You wouldn't get 1,600kCal if you chose 3 serves of full-fat yoghurt, since that's 1,307kCal on its own, let alone all the other stuff.
Overall, the guidelines I posted, depending which foods you chose, could get you anything from 1,800-2,200kCal generally, or 1,700-2,300kCal if you really tried hard. I can't see it being 1,600kCal unless you were ridiculous and all your "vegetables" was just lettuce and your fruit watermelon, etc.
I should add that most dietary guidelines allow for 0-3 "discretionary" serves, by which they usually mean junk food and booze, but which can also be foods from other groups. For example, a runner could increase their grains, a lifter their meat/fish, and so on.
In either case, the exercise guidelines would be burning some energy, too. It does indeed seem a lot of food, because in the West we're used to energy-dense food like chips and chocolate, but of course 200g of chocolate and 200g of vegetables or meat are very different things.
For example, just now I had an afternoon snack with 300g fruit (orange, nectarine and strawberry) and 200g Chobani yoghurt. The yoghurt has 115kCal, and the fruit 120kCal, or 235kCal for 500g of food.
This is about the same calories as a 51g Mars bar.

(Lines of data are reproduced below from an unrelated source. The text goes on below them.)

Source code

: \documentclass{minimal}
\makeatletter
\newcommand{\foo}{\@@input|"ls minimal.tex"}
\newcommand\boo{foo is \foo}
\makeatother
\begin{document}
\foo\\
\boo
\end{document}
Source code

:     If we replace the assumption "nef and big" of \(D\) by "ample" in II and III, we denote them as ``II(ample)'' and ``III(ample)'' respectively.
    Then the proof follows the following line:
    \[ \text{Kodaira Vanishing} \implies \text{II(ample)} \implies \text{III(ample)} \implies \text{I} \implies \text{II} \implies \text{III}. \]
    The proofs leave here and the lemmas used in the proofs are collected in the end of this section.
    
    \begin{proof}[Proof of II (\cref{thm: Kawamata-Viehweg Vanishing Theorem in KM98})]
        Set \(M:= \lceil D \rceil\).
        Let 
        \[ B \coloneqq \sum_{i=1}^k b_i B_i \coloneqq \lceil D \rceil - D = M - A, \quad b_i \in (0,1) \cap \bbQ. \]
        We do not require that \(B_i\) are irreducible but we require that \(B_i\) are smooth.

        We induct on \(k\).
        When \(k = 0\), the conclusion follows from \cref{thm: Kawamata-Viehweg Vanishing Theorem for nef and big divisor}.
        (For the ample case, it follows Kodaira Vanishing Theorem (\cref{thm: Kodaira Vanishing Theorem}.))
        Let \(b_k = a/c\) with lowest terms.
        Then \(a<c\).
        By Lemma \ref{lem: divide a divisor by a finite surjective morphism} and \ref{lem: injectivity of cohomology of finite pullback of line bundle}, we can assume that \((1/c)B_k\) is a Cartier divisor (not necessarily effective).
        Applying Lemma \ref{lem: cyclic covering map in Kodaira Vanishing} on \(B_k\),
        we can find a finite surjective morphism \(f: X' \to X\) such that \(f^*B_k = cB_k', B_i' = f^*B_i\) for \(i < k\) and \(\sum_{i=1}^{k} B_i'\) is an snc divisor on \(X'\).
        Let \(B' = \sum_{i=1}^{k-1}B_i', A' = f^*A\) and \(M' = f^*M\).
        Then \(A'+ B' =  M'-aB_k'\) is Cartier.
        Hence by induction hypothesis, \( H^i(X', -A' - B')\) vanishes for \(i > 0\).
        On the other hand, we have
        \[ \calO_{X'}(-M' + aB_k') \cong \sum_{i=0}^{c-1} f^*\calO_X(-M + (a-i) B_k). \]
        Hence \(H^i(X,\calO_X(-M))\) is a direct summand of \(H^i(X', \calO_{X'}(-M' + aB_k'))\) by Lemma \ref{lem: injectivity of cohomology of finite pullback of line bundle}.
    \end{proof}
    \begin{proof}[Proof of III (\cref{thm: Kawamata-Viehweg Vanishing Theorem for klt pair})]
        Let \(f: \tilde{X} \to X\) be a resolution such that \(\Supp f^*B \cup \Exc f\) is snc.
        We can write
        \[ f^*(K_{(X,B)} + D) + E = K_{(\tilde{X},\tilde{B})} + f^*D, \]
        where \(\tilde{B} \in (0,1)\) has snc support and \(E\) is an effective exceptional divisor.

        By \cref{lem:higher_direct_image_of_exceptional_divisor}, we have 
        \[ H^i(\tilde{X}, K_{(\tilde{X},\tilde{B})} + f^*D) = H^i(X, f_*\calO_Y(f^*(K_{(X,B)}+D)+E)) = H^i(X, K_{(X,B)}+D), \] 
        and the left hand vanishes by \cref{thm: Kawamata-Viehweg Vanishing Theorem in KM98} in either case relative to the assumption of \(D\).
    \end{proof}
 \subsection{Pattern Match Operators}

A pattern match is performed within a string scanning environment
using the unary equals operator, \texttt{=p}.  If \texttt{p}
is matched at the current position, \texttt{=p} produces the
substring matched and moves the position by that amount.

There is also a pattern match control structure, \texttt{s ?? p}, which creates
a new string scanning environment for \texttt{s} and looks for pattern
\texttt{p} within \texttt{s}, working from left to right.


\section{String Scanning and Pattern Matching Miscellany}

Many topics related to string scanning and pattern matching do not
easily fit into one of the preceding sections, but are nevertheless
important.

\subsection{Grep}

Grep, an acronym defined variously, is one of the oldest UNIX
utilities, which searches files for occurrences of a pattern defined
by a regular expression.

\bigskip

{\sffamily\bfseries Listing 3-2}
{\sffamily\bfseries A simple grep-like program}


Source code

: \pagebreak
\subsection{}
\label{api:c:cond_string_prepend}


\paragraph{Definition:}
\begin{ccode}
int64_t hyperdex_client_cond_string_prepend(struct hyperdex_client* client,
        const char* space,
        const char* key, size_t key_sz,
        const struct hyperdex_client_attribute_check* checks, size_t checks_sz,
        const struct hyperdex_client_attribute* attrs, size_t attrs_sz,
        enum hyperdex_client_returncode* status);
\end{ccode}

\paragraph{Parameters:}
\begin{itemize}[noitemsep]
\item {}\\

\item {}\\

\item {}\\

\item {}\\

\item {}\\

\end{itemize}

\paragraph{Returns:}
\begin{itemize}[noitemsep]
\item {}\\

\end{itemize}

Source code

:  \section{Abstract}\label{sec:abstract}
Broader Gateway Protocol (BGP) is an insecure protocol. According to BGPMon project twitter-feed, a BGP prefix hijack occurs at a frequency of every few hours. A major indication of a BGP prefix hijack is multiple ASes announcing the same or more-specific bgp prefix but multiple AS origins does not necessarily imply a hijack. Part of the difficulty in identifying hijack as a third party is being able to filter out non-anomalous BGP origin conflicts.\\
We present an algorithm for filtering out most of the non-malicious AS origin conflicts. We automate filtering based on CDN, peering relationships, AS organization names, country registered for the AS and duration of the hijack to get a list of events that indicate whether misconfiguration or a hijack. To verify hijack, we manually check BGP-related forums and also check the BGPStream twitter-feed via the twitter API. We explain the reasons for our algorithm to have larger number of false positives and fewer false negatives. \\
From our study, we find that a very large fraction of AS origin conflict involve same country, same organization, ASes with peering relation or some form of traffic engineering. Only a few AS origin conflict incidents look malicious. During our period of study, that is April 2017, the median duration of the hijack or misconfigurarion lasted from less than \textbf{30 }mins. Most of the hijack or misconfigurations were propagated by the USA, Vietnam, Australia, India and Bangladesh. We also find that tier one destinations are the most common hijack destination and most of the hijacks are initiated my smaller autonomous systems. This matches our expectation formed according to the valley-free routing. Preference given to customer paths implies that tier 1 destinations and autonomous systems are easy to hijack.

It is physically easier to eat a 51g Mars bar than 50g of fruit and yoghurt, but it will have less vitamins, minerals, and fibre. So if a person's used to eating highly-processed and packaged food, it'll take them a while to get used to eating fresh food - it's just physically a larger volume.
I'm in favour of gradual changes. With the people in my gym, I usually advise something like this,
Fortnight 1 - oats for breakfast, rest of the day the same
Fortnight 2 - alternate oats and eggs & toast
Fortnight 3 - continue oats/eggs, and have 2 pieces of fruit for morning tea
Fortnight 4- oats/eggs for breakfast, 2 pieces fruit for morning tea, now add lunch with a 200g piece of meat or fish
Fortnight 5 - oats/eggs for breakfast, 2 fruit morning tea, lunch of 200g meat/fish adding 2 cups vegies or salad
Fortnight 6 - add a cup of water to each meal
I don't find I have to say anything about dinner, if they get breakfast, morning tea and lunch right, the rest falls into place. Notice I haven't excluded anything, if they want to chug down a pint of beer with their oats, that's up to them. But they tend not to; good habits force out the bad without our saying anything.